The pattern is strikingly consistent: catastrophic population loss is followed by rapid recovery, often accompanied by social transformation, technological innovation, and rising living standards for survivors. After the Black Death, European workers, now scarce, commanded higher wages, leading to a century of rising prosperity. After World War II, the Marshall Plan, the GI Bill, and the postwar economic boom created the modern middle class.
The View From Today
Despite the horrifying toll of historical conflicts, we live in what Harvard psychologist Steven Pinker has called the most peaceful era in human history. The proportion of humans dying in warfare has declined dramatically.
In prehistoric societies, archaeological evidence suggests that 10-15% of deaths were from violence. During the era of great empires and medieval wars, that fell to roughly 2-5%. In the 20th century, despite two world wars, the figure was roughly 1-2%. In the early 21st century, it's below 0.01%.
Today, the vast majority of the 8.2 billion humans alive will die of age-related diseases, heart disease, cancer, stroke, not violence. That is a staggering and historically unprecedented achievement. A human born today is more likely to die of old age than at any point in our species' 200,000-year history.

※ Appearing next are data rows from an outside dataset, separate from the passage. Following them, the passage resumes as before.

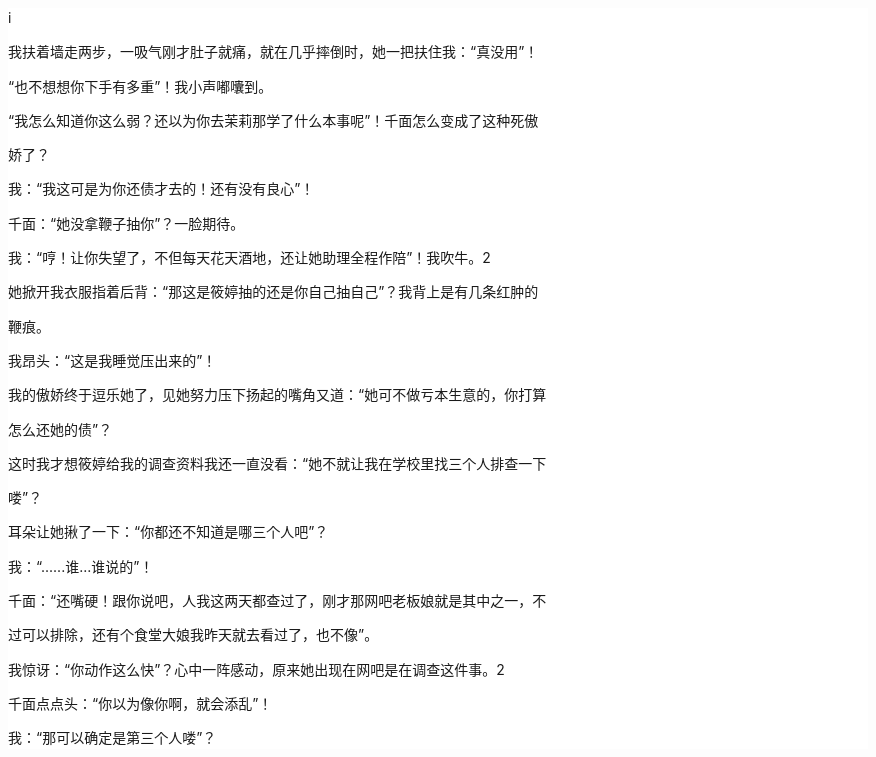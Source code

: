 i





我扶着墙走两步，一吸气刚才肚子就痛，就在几乎摔倒时，她一把扶住我：“真没用”！

“也不想想你下手有多重”！我小声嘟囔到。



“我怎么知道你这么弱？还以为你去茉莉那学了什么本事呢”！千面怎么变成了这种死傲

娇了？

我：“我这可是为你还债才去的！还有没有良心”！



千面：“她没拿鞭子抽你”？一脸期待。

我：“哼！让你失望了，不但每天花天酒地，还让她助理全程作陪”！我吹牛。2





她掀开我衣服指着后背：“那这是筱婷抽的还是你自己抽自己”？我背上是有几条红肿的

鞭痕。



我昂头：“这是我睡觉压出来的”！



我的傲娇终于逗乐她了，见她努力压下扬起的嘴角又道：“她可不做亏本生意的，你打算

怎么还她的债”？



这时我才想筱婷给我的调查资料我还一直没看：“她不就让我在学校里找三个人排查一下

喽”？



耳朵让她揪了一下：“你都还不知道是哪三个人吧”？



我：“......谁...谁说的”！





千面：“还嘴硬！跟你说吧，人我这两天都查过了，刚才那网吧老板娘就是其中之一，不

过可以排除，还有个食堂大娘我昨天就去看过了，也不像”。

我惊讶：“你动作这么快”？心中一阵感动，原来她出现在网吧是在调查这件事。2

千面点点头：“你以为像你啊，就会添乱”！



我：“那可以确定是第三个人喽”？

This doesn't mean we should be complacent. Nuclear weapons, climate disruption, and pandemic risk mean that catastrophic scenarios remain possible. But the trend is undeniable: despite our darkest chapters, humanity keeps choosing life over death, building over destroying, growing over shrinking.
The population counter at CountEveryoneOnEarth.com ticks upward relentlessly. Not because humans are naive about the darkness in our history. Because we've proven, again and again, that we can survive it.